What this task involves: Each line in the data holding "venv" should be listed.
++++ Material supplied
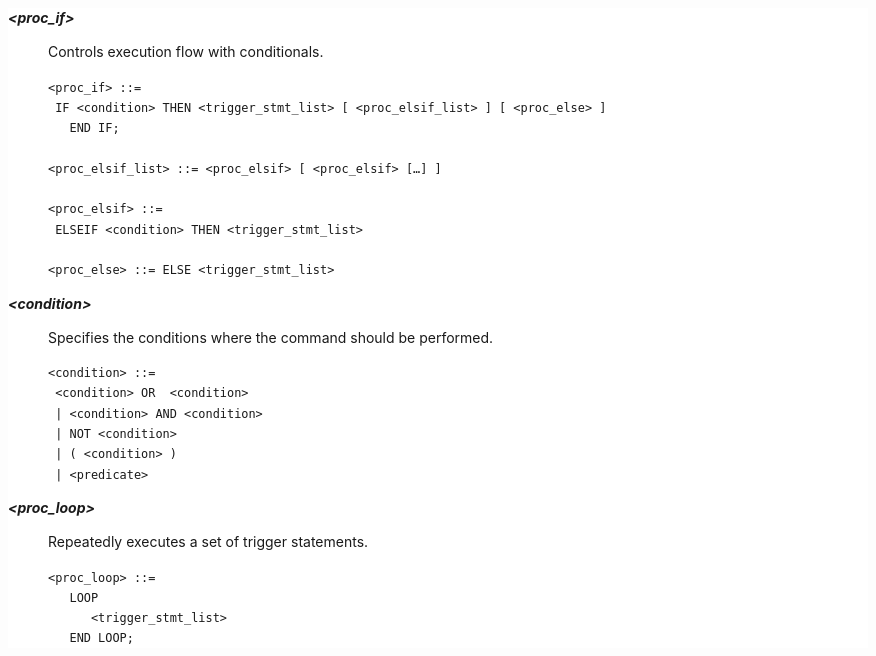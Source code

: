 

</dd><dt><b>

*<proc\_if\>*

</b></dt>
<dd>

Controls execution flow with conditionals.

```
<proc_if> ::= 
 IF <condition> THEN <trigger_stmt_list> [ <proc_elsif_list> ] [ <proc_else> ]
   END IF;

<proc_elsif_list> ::= <proc_elsif> [ <proc_elsif> […] ]

<proc_elsif> ::=
 ELSEIF <condition> THEN <trigger_stmt_list>

<proc_else> ::= ELSE <trigger_stmt_list>
```



</dd><dt><b>

*<condition\>*

</b></dt>
<dd>

Specifies the conditions where the command should be performed.

```
<condition> ::= 
 <condition> OR  <condition>
 | <condition> AND <condition>
 | NOT <condition>
 | ( <condition> )
 | <predicate>
```



</dd><dt><b>

*<proc\_loop\>*

</b></dt>
<dd>

Repeatedly executes a set of trigger statements.

```
<proc_loop> ::= 
   LOOP 
      <trigger_stmt_list> 
   END LOOP;
```
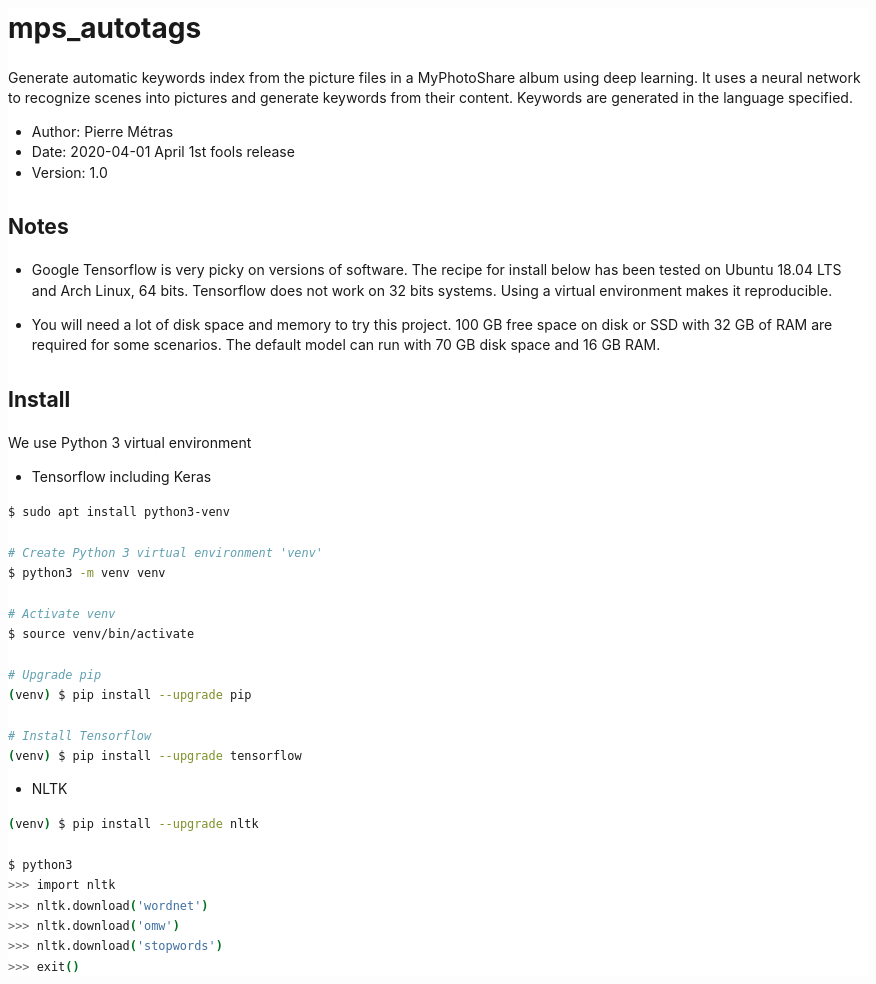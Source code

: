 # mps_autotags

Generate automatic keywords index from the picture files in a MyPhotoShare album using deep learning.
It uses a neural network to recognize scenes into pictures and generate keywords from their content.
Keywords are generated in the language specified.

* Author: Pierre Métras
* Date: 2020-04-01 April 1st fools release
* Version: 1.0

## Notes

* Google Tensorflow is very picky on versions of software. The recipe for install below has been tested
on Ubuntu 18.04 LTS and Arch Linux, 64 bits. Tensorflow does not work on 32 bits systems. Using a virtual
environment makes it reproducible.

* You will need a lot of disk space and memory to try this project. 100 GB free space on disk or SSD with
32 GB of RAM are required for some scenarios. The default model can run with 70 GB disk space and 16 GB RAM.

## Install

We use Python 3 virtual environment

* Tensorflow including Keras

```bash
$ sudo apt install python3-venv

# Create Python 3 virtual environment 'venv'
$ python3 -m venv venv

# Activate venv
$ source venv/bin/activate

# Upgrade pip
(venv) $ pip install --upgrade pip

# Install Tensorflow
(venv) $ pip install --upgrade tensorflow
```

* NLTK

```bash
(venv) $ pip install --upgrade nltk

$ python3
>>> import nltk
>>> nltk.download('wordnet')
>>> nltk.download('omw')
>>> nltk.download('stopwords')
>>> exit()
```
++++++++
Output for this task:
$ sudo apt install python3-venv
# Create Python 3 virtual environment 'venv'
$ python3 -m venv venv
# Activate venv
$ source venv/bin/activate
(venv) $ pip install --upgrade pip
(venv) $ pip install --upgrade tensorflow
(venv) $ pip install --upgrade nltk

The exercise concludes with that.